Copy exactly the lines that run from the one containing "Compare substring length" through the end of the entries, both ends included.

*** Records for the task Section Begins ***

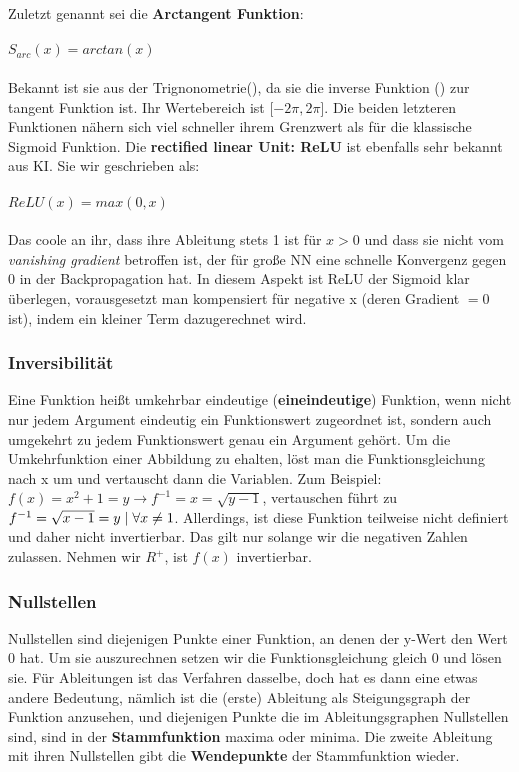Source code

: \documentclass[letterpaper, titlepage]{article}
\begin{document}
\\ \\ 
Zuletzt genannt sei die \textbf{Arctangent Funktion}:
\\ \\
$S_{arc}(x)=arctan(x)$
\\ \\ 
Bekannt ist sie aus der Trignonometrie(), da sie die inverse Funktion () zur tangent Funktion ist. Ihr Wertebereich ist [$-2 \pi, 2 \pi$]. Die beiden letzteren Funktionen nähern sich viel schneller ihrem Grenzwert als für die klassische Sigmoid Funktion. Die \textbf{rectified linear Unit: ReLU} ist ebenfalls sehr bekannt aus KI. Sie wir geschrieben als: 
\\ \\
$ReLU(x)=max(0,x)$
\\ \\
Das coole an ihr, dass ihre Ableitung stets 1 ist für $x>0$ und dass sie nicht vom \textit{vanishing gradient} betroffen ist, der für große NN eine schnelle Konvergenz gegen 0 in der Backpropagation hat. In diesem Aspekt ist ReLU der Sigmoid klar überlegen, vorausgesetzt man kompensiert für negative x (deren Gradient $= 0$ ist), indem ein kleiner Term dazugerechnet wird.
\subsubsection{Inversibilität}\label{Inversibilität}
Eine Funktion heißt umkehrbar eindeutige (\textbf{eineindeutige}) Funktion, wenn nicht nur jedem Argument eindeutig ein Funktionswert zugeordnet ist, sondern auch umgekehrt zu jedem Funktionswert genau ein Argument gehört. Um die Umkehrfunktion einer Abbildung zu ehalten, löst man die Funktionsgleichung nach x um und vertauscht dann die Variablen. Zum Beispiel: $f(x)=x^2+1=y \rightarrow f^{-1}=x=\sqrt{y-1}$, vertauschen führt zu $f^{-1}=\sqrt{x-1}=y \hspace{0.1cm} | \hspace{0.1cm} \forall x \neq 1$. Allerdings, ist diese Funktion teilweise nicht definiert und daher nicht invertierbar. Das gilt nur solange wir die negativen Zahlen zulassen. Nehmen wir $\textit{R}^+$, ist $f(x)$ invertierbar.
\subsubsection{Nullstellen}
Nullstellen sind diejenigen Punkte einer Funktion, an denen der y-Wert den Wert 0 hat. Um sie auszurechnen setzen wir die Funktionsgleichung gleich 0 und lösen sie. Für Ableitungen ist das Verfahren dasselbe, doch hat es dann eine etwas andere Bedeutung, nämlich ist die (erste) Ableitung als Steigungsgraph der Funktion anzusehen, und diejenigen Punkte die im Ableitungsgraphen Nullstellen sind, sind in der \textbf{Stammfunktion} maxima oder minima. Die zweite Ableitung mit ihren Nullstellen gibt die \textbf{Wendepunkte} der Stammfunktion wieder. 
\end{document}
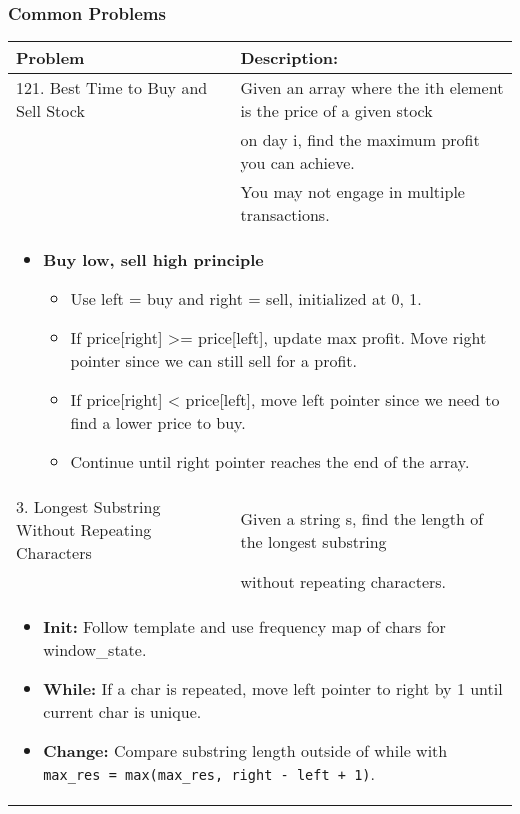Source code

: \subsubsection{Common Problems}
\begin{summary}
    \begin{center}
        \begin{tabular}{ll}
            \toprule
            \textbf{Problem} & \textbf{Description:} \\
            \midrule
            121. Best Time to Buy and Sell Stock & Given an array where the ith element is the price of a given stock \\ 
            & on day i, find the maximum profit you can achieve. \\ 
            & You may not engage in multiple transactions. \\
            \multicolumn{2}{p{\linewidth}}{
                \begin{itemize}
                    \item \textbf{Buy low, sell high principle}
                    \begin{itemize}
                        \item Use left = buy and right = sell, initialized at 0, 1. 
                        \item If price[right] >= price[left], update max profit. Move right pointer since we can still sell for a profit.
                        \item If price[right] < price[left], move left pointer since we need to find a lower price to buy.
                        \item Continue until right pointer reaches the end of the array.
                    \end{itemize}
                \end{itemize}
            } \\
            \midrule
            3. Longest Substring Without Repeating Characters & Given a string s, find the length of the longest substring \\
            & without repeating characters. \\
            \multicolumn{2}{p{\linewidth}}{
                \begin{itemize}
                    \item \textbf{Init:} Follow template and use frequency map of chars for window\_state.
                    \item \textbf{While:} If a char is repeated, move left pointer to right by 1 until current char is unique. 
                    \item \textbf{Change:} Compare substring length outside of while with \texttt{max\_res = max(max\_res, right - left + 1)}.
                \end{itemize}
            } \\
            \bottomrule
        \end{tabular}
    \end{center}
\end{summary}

*** Records for the task Section Ends ***

## Solution
                    \item \textbf{Change:} Compare substring length outside of while with \texttt{max\_res = max(max\_res, right - left + 1)}.
                \end{itemize}
            } \\
            \bottomrule
        \end{tabular}
    \end{center}
\end{summary}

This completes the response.